§ **Exercise description**
Among the lines of data below, reproduce only those from the one with "- **Consistent Pricing**: Follow" through the one with "#### от dan63047", exactly as they stand, both ends included.

§ **Dataset records**

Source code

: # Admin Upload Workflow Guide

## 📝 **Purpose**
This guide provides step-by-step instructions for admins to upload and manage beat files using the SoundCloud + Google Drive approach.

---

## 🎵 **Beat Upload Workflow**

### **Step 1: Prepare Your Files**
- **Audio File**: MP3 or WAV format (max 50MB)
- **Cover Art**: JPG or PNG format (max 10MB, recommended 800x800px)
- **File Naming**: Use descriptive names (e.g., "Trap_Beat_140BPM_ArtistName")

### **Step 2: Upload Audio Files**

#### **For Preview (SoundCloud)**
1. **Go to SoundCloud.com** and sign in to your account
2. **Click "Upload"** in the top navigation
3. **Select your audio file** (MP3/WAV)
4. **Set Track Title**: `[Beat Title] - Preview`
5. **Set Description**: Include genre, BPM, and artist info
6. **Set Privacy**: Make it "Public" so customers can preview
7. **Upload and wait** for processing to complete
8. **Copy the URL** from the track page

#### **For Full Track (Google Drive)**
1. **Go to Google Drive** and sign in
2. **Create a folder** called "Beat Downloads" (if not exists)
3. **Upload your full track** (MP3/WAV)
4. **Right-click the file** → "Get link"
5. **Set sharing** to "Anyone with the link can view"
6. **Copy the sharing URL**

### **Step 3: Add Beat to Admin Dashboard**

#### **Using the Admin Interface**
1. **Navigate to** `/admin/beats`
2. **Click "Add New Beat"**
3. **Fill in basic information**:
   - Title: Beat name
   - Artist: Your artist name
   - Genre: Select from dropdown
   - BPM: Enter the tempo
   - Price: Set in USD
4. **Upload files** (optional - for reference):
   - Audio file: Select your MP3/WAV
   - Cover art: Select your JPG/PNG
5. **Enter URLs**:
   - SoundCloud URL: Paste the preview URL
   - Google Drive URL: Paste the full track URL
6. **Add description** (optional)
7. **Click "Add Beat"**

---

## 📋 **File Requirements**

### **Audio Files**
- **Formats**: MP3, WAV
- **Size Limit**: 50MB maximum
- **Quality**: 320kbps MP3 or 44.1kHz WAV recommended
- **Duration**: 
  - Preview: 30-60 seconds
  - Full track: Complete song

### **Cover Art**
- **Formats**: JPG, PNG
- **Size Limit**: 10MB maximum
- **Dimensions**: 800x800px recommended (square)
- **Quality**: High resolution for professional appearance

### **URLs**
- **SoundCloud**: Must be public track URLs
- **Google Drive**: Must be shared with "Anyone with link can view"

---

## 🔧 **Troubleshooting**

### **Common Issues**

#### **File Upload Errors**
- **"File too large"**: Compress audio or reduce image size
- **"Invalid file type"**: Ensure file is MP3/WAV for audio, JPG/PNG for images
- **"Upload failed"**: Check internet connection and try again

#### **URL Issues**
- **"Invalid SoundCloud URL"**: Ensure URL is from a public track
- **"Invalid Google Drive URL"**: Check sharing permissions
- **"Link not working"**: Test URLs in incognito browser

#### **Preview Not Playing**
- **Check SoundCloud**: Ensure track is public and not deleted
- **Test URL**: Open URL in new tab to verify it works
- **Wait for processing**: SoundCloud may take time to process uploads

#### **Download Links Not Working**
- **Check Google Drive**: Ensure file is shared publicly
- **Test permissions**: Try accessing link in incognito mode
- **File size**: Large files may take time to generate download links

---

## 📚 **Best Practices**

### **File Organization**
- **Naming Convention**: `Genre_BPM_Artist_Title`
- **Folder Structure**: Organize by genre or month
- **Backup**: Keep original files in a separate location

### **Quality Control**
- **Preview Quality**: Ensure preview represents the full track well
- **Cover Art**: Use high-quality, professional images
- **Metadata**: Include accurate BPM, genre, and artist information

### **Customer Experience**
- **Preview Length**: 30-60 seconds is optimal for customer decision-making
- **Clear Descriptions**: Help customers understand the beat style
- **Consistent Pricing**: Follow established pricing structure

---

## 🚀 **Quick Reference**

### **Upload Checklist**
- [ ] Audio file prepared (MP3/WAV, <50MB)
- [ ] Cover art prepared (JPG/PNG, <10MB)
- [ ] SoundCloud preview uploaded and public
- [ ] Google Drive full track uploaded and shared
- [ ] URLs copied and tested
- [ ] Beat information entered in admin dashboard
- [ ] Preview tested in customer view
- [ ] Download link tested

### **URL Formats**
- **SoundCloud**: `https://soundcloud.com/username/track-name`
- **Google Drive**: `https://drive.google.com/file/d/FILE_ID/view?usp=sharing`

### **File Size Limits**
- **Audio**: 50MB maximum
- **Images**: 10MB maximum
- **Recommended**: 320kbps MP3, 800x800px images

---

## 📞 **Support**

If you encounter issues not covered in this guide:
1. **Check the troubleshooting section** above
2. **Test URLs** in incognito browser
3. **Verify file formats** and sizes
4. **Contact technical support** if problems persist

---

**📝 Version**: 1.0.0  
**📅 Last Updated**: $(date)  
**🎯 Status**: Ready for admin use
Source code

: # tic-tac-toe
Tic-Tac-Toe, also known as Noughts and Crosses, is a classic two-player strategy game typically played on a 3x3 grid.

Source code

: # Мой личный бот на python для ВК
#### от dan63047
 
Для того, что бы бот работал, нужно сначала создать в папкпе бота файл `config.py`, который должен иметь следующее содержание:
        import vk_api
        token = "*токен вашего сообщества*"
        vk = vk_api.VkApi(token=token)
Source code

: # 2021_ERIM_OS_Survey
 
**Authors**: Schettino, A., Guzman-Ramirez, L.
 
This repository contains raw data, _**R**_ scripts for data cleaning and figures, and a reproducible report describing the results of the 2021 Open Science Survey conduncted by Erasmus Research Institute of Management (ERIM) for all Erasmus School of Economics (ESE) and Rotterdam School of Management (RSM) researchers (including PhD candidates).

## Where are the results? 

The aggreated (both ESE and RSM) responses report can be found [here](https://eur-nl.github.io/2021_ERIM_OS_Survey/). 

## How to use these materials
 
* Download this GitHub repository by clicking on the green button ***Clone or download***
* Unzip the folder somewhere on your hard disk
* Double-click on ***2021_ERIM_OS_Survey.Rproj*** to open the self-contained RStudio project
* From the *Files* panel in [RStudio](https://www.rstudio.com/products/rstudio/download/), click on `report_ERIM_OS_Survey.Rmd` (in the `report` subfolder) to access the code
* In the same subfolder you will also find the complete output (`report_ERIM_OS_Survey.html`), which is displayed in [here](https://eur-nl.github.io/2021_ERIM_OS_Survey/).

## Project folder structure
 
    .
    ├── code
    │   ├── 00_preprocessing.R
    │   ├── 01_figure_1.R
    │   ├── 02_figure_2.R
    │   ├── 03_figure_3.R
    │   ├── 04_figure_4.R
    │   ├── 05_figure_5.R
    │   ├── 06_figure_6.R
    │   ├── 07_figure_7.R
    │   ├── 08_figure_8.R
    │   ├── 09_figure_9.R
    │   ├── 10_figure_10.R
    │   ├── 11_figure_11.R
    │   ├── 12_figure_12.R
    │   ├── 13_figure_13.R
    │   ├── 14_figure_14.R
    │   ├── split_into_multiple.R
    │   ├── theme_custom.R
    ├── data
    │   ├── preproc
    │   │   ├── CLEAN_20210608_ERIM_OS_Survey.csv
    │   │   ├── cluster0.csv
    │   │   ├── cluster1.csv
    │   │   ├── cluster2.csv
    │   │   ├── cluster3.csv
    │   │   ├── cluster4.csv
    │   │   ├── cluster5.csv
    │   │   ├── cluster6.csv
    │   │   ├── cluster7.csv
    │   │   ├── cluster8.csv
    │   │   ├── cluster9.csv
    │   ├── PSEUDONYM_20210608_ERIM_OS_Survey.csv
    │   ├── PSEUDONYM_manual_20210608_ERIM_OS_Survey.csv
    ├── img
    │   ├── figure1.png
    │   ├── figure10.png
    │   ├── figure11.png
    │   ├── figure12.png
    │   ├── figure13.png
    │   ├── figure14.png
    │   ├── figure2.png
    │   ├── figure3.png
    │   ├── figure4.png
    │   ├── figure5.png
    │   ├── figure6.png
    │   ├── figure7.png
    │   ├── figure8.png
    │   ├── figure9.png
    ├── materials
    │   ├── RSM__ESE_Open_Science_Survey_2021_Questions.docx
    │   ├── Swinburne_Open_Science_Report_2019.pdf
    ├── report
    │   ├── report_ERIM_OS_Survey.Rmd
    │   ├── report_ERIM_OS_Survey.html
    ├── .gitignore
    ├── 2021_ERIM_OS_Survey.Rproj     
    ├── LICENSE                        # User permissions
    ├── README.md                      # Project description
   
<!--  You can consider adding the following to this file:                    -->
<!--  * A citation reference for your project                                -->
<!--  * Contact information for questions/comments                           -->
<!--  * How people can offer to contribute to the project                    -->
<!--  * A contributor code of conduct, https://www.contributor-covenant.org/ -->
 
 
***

§ **Task answer**
- **Consistent Pricing**: Follow established pricing structure

---

## 🚀 **Quick Reference**

### **Upload Checklist**
- [ ] Audio file prepared (MP3/WAV, <50MB)
- [ ] Cover art prepared (JPG/PNG, <10MB)
- [ ] SoundCloud preview uploaded and public
- [ ] Google Drive full track uploaded and shared
- [ ] URLs copied and tested
- [ ] Beat information entered in admin dashboard
- [ ] Preview tested in customer view
- [ ] Download link tested

### **URL Formats**
- **SoundCloud**: `https://soundcloud.com/username/track-name`
- **Google Drive**: `https://drive.google.com/file/d/FILE_ID/view?usp=sharing`

### **File Size Limits**
- **Audio**: 50MB maximum
- **Images**: 10MB maximum
- **Recommended**: 320kbps MP3, 800x800px images

---

## 📞 **Support**

If you encounter issues not covered in this guide:
1. **Check the troubleshooting section** above
2. **Test URLs** in incognito browser
3. **Verify file formats** and sizes
4. **Contact technical support** if problems persist

---

**📝 Version**: 1.0.0  
**📅 Last Updated**: $(date)  
**🎯 Status**: Ready for admin use
Source code

: # tic-tac-toe
Tic-Tac-Toe, also known as Noughts and Crosses, is a classic two-player strategy game typically played on a 3x3 grid.

Source code

: # Мой личный бот на python для ВК
#### от dan63047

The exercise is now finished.